Millions Vote in Rebel Referendum

The Rosenblueth Foundation, a private Mexican foundation specializing in opinion polls, reported on Mar. 25 that about 2.4 million Mexicans voted in a Mar. 21 "consultation" (unofficial plebiscite) called by the rebel Zapatista National Liberation Army (EZLN). The foundation, which agreed to organize the voting for the EZLN, says that the highest turnout was in the southern states of Chiapas and Oaxaca and in Mexico City. Another 44,000 Mexicans voted outside the country. [Melel Xojobal press summary 3/26/99 from Diario de Yucatan] The foundation had said earlier that the voting would done at 8,815 voting places; the plebiscite also involved some 3,418 community assemblies, following indigenous customs of voting after seeking consensus in discussion. [Nuevo Amanecer Press summary 3/19/99 from La Jornada (Mexico City)]

The plebiscite consisted of four questions, basically asking whether the voter agreed with the EZLN's positions on indigenous rights and the implementation of accords it signed with the government in 1996 [see Update #464]. With about 1.5 million votes counted as of Mar. 22, the Rosenblueth Foundation reported that more than 95% voted "yes" to the four questions. [Melel Xojobal 3/23/99 from LJ]

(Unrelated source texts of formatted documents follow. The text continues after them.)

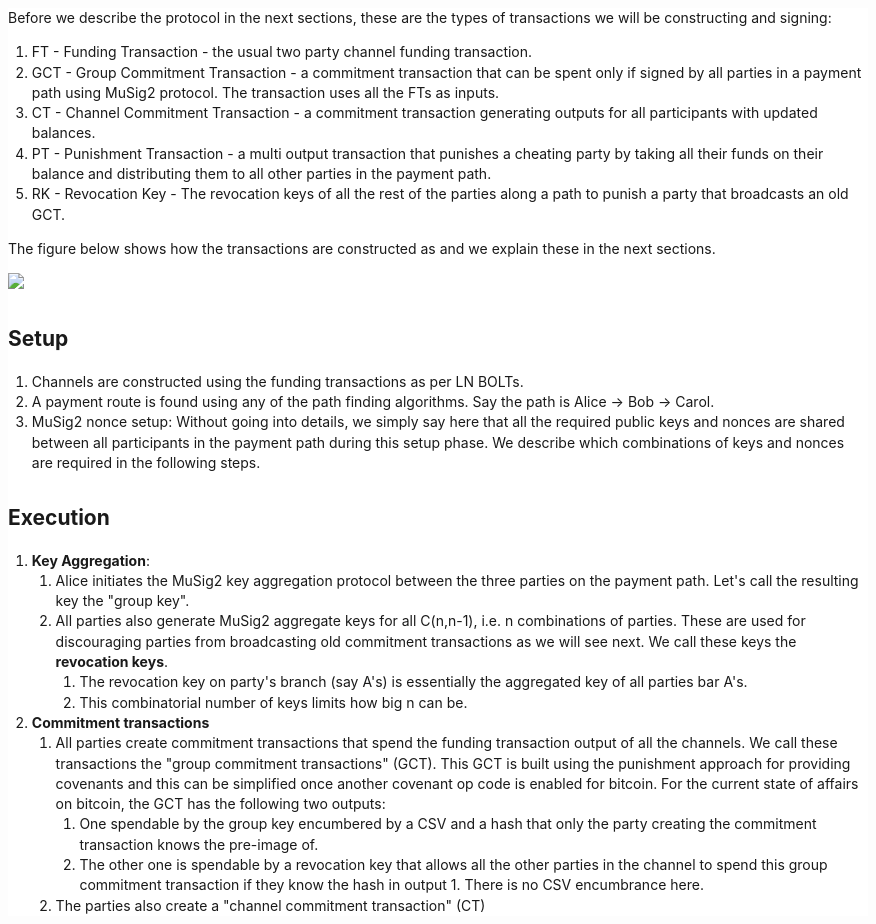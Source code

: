 Before we describe the protocol in the next sections, these are the
types of transactions we will be constructing and signing:

1. FT - Funding Transaction - the usual two party channel funding
   transaction.
2. GCT - Group Commitment Transaction - a commitment transaction that
   can be spent only if signed by all parties in a payment path using
   MuSig2 protocol. The transaction uses all the FTs as inputs.
3. CT - Channel Commitment Transaction - a commitment transaction
   generating outputs for all participants with updated balances.
4. PT - Punishment Transaction - a multi output transaction that
   punishes a cheating party by taking all their funds on their
   balance and distributing them to all other parties in the payment
   path.
5. RK - Revocation Key - The revocation keys of all the rest of the
   parties along a path to punish a party that broadcasts an old GCT.
   
The figure below shows how the transactions are constructed as and we
explain these in the next sections.

<img src="./commit-transactions.png" width="600px" />

## Setup

1. Channels are constructed using the funding transactions as per LN
   BOLTs.
2. A payment route is found using any of the path finding
   algorithms. Say the path is Alice -> Bob -> Carol.
3. MuSig2 nonce setup: Without going into details, we simply say here
   that all the required public keys and nonces are shared between all
   participants in the payment path during this setup phase. We
   describe which combinations of keys and nonces are required in the
   following steps.

## Execution

1. **Key Aggregation**:
   1. Alice initiates the MuSig2 key aggregation protocol between the
      three parties on the payment path. Let's call the resulting key
      the "group key".
   2. All parties also generate MuSig2 aggregate keys for all
      C(n,n-1), i.e. n combinations of parties. These are used for
      discouraging parties from broadcasting old commitment
      transactions as we will see next. We call these keys the
      **revocation keys**.
	  1. The revocation key on party's branch (say A's) is essentially
         the aggregated key of all parties bar A's.
	  2. This combinatorial number of keys limits how big n can be.
2. **Commitment transactions**
   1. All parties create commitment transactions that spend the
      funding transaction output of all the channels. We call these
      transactions the "group commitment transactions" (GCT). This GCT
      is built using the punishment approach for providing covenants
      and this can be simplified once another covenant op code is
      enabled for bitcoin. For the current state of affairs on
      bitcoin, the GCT has the following two outputs:
	  1. One spendable by the group key encumbered by a CSV and a hash
	     that only the party creating the commitment transaction knows
	     the pre-image of.
	  2. The other one is spendable by a revocation key that allows
	     all the other parties in the channel to spend this group
	     commitment transaction if they know the hash in
	     output 1. There is no CSV encumbrance here.
   2. The parties also create a "channel commitment transaction" (CT)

Inter Press Service says the turnout was only a fifth what the rebels had hoped for, but was still about double the more than 1 million votes in the EZLN's last consultation, in 1995. Mexico's population is nearly 96 million. [IPS 3/23/99] [More than 3 million Mexicans voted last August in a plebiscite the leftist Party of the Democratic Revolution (PRD) held on a government plan to bail out the banking system; see Update #449.] Mexican electoral official Emilio Zebadoa described the current plebiscite as the rebels' "first big effort to break the circle the government has built around them [since 1995] by showing that they still represent a very significant sector of public opinion." "Alexander," one of the 5,000 EZLN "delegates" who spread out across the country to promote the consultation, said Mexican president Ernesto Zedillo Ponce de Leon "has no choice but to listen to us now."